===== Input data =====
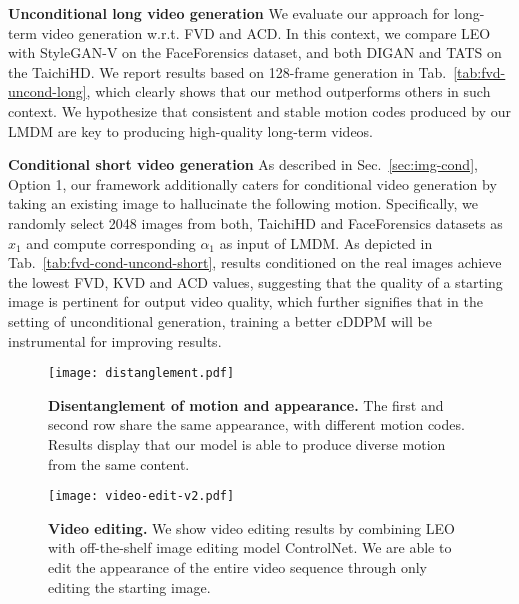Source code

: {\textbf{Unconditional long video generation} 
We evaluate our approach for long-term video generation w.r.t. FVD and ACD. In this context, we compare LEO with StyleGAN-V on the FaceForensics dataset, and both DIGAN and TATS on the TaichiHD. We report results based on 128-frame generation in Tab.~\ref{tab:fvd-uncond-long}, which clearly shows that our method outperforms others in such context. We hypothesize that consistent and stable motion codes produced by our LMDM are key to producing high-quality long-term videos.


\textbf{Conditional short video generation}
As described in Sec.~\ref{sec:img-cond}, Option 1, our framework additionally caters for conditional video generation by taking an existing image to hallucinate the following motion. Specifically, we randomly select 2048 images from both, TaichiHD and FaceForensics datasets as $x_1$ and compute corresponding $\alpha_1$ as input of LMDM. As depicted in Tab.~\ref{tab:fvd-cond-uncond-short}, results conditioned on the real images achieve the lowest FVD, KVD and ACD values, suggesting that the quality of a starting image is pertinent for output video quality, which further signifies that in the setting of unconditional generation, training a better cDDPM will be instrumental for improving results.

\begin{figure*}[t!]
\centering
\texttt{[image: distanglement.pdf]}  
\caption{\textbf{Disentanglement of motion and appearance.} The first and second row share the same appearance, with different motion codes. Results display that our model is able to produce diverse motion from the same content.}%
\label{fig:disentanglement}
\end{figure*}

\begin{figure*}[t!]
\centering
\texttt{[image: video-edit-v2.pdf]}  
\caption{\textbf{Video editing.} We show video editing results by combining LEO with off-the-shelf image editing model ControlNet. We are able to edit the appearance of the entire video sequence through only editing the starting image.}
\label{fig:semantic-edit-taichi}
\end{figure*}

}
=====
Problem statement -
With the string "model" as the key, filter the data above and show the lines that match.

Result -
\caption{\textbf{Disentanglement of motion and appearance.} The first and second row share the same appearance, with different motion codes. Results display that our model is able to produce diverse motion from the same content.}%
\caption{\textbf{Video editing.} We show video editing results by combining LEO with off-the-shelf image editing model ControlNet. We are able to edit the appearance of the entire video sequence through only editing the starting image.}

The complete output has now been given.